Thanks for /u/Searocksandtress for summoning me. The link (edit: along with the link provided by /u/theislander1066) provided offers some answers; if you have additional questions, please let me know.

Your question about never asking “for a price and there never is a pricelist” brings to mind a story told by William Wright (aka Dan DeQuille) in his “The Big Bonanza” (1876). Wright (a close friend of Mark Twain) describes a patron who walked into a bar for a whiskey, drank it, and then put down a “short bit” – that is, a dime. The bartender said something along the line of “Hey mister, this is a two-bit saloon. What are you thinking paying me a single-bit for that whiskey.”

The man replied, “Well it was my understanding that this was a two-bit establishment, but after drinking your awful whiskey, I concluded I was wrong and so I only paid one bit.” In short, the expected price to be paid was well known in a community and made clear by the appearance of the saloon.
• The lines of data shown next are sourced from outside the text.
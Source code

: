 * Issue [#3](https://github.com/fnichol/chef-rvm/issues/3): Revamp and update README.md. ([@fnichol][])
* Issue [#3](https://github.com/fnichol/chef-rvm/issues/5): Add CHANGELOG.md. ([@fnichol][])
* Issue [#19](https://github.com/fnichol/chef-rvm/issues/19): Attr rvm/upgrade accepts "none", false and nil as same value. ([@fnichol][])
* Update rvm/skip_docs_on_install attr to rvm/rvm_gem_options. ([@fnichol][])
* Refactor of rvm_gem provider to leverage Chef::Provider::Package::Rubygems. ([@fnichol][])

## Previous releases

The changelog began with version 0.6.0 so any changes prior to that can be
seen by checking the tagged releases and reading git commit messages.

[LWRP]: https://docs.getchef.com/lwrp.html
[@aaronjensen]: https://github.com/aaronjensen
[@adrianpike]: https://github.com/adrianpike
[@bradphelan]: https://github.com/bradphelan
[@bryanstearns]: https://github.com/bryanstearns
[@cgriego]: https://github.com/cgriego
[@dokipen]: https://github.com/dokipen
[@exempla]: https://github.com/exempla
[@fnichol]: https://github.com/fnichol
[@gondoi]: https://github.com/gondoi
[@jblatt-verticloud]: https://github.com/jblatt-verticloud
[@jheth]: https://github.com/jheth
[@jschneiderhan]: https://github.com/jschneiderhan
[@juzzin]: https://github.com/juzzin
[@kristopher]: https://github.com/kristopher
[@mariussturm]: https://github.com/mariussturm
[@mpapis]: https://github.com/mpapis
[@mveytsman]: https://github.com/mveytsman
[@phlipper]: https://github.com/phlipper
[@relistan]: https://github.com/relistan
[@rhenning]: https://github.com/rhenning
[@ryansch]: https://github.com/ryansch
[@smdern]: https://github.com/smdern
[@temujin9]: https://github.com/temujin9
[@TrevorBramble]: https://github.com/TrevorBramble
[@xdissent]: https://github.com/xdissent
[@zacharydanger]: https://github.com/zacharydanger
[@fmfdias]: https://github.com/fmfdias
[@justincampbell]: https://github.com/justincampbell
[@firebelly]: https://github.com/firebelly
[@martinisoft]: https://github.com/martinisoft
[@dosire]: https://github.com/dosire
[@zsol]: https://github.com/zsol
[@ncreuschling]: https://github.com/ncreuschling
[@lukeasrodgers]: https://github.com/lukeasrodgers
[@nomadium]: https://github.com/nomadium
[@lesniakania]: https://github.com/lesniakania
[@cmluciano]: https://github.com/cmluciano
edit: a lot of the questions in this thread are discussed in the following two sources: See Kelly Dixon’s book, Boomtown Saloons and my book, Virginia City. I was the historian and administrator of the granting agency for four saloon excavations from 1993 to 2000 (Kelly Dixon excavated two of the saloons). Insights provided throughout the thread draw on that experience and encapsulated in these two sources.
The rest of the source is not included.